▶ _Dataset entries_:
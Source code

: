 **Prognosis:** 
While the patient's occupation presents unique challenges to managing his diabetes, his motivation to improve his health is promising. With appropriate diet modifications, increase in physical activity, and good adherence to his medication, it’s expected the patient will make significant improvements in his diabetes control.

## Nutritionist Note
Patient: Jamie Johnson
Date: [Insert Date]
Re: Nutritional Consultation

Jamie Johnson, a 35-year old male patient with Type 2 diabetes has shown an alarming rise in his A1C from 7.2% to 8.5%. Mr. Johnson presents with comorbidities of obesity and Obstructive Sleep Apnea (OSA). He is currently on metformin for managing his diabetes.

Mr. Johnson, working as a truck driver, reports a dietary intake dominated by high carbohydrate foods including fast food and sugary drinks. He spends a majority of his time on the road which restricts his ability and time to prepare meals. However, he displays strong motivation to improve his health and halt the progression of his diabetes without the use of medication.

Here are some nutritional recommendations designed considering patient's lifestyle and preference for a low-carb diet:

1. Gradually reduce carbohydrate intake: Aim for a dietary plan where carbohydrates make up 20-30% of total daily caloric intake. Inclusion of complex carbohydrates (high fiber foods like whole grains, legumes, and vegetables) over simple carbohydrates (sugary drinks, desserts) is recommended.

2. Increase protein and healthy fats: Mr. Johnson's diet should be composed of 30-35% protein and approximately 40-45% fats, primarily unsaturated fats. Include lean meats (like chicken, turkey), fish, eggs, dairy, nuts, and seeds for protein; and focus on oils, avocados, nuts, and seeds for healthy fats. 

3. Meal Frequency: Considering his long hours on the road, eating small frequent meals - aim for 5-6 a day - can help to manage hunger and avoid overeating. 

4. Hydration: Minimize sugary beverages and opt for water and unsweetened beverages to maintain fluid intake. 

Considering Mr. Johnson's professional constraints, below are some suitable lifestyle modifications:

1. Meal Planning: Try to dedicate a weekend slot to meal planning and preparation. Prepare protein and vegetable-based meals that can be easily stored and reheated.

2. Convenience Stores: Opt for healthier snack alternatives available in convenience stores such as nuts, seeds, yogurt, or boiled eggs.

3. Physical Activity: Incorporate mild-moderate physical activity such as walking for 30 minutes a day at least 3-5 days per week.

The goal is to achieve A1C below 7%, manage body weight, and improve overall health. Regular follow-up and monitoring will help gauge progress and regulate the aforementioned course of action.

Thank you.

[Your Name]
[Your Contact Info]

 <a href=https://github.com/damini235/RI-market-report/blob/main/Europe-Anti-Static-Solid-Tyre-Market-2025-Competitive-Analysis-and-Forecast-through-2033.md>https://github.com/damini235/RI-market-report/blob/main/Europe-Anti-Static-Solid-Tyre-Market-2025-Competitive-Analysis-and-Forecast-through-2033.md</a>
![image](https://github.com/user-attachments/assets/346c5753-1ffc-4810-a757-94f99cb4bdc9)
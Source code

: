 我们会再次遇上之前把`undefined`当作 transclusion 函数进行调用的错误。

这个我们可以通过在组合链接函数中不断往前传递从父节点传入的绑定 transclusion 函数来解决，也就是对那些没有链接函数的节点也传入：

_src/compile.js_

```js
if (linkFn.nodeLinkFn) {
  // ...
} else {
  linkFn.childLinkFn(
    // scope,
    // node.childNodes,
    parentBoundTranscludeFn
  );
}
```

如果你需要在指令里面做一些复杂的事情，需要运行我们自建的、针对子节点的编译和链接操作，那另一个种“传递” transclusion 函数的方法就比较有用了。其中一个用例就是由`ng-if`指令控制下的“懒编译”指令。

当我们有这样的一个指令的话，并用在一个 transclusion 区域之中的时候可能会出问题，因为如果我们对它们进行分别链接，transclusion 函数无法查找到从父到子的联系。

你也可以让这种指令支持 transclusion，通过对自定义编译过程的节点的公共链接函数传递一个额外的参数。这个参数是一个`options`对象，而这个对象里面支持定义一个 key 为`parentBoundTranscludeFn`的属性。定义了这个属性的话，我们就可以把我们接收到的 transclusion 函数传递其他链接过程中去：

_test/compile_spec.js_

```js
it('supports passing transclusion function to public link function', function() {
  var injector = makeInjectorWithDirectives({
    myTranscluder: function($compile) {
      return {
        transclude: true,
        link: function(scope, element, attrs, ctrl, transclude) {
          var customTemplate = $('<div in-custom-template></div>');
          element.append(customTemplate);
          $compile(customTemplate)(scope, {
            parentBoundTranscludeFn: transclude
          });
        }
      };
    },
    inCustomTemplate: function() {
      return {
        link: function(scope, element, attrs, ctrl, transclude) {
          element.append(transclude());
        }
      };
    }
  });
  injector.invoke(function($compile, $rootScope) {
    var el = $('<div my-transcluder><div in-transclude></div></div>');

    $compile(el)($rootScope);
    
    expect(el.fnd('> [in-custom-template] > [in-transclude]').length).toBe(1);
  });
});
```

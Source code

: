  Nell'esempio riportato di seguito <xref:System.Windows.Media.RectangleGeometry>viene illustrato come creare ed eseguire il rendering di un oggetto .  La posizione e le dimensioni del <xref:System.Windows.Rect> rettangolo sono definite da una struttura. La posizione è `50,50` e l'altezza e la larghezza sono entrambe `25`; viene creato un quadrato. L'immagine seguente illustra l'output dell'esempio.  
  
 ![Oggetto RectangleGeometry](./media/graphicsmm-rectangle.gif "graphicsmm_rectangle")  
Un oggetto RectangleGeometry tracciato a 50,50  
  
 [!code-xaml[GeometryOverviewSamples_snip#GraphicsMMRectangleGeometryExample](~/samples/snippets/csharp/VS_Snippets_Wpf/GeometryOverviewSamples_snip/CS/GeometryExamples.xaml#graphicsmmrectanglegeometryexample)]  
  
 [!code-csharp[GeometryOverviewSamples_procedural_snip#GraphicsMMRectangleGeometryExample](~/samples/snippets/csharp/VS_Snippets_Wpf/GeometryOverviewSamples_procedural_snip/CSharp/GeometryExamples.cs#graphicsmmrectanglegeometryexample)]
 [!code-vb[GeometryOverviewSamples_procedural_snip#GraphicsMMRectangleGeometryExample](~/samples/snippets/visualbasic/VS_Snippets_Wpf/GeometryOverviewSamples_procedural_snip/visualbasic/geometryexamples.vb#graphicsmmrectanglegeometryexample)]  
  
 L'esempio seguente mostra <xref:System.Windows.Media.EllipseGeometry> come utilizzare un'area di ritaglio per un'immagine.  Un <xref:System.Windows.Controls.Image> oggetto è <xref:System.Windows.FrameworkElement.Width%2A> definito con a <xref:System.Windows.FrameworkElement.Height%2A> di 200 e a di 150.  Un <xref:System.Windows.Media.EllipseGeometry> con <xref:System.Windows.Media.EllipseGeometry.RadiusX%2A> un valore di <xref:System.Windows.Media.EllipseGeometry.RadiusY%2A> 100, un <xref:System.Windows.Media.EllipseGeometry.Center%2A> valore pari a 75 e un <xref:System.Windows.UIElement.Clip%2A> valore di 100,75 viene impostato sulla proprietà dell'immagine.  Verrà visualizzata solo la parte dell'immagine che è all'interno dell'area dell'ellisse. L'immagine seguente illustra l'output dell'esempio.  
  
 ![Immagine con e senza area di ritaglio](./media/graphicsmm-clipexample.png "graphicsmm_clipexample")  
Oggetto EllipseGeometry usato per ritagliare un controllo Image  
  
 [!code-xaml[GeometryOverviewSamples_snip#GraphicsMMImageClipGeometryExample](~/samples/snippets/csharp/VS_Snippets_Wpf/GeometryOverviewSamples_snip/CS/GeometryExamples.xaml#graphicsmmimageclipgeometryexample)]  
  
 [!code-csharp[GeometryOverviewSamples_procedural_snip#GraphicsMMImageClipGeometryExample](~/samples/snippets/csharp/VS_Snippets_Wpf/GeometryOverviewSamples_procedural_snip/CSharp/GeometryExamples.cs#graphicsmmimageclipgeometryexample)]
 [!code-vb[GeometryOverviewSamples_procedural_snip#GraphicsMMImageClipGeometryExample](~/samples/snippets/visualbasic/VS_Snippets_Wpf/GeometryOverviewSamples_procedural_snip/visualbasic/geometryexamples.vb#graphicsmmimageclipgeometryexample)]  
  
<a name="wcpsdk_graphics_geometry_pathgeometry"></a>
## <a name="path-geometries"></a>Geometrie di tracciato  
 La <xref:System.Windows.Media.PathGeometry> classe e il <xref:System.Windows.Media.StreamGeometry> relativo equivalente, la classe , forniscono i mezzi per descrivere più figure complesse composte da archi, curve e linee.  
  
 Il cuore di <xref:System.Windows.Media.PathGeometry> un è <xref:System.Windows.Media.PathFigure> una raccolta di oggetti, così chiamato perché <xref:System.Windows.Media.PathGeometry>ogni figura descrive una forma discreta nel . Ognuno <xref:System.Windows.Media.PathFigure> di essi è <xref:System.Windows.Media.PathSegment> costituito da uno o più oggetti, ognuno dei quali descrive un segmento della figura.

▶ _Instructions to follow_: Locate "La <xref:System.Windows.Media.PathGeometry> classe" in the data above. Then repeat, exactly, its line and each line after it through the last, adding nothing.

▶ _Solution_:
 La <xref:System.Windows.Media.PathGeometry> classe e il <xref:System.Windows.Media.StreamGeometry> relativo equivalente, la classe , forniscono i mezzi per descrivere più figure complesse composte da archi, curve e linee.  
  
 Il cuore di <xref:System.Windows.Media.PathGeometry> un è <xref:System.Windows.Media.PathFigure> una raccolta di oggetti, così chiamato perché <xref:System.Windows.Media.PathGeometry>ogni figura descrive una forma discreta nel . Ognuno <xref:System.Windows.Media.PathFigure> di essi è <xref:System.Windows.Media.PathSegment> costituito da uno o più oggetti, ognuno dei quali descrive un segmento della figura.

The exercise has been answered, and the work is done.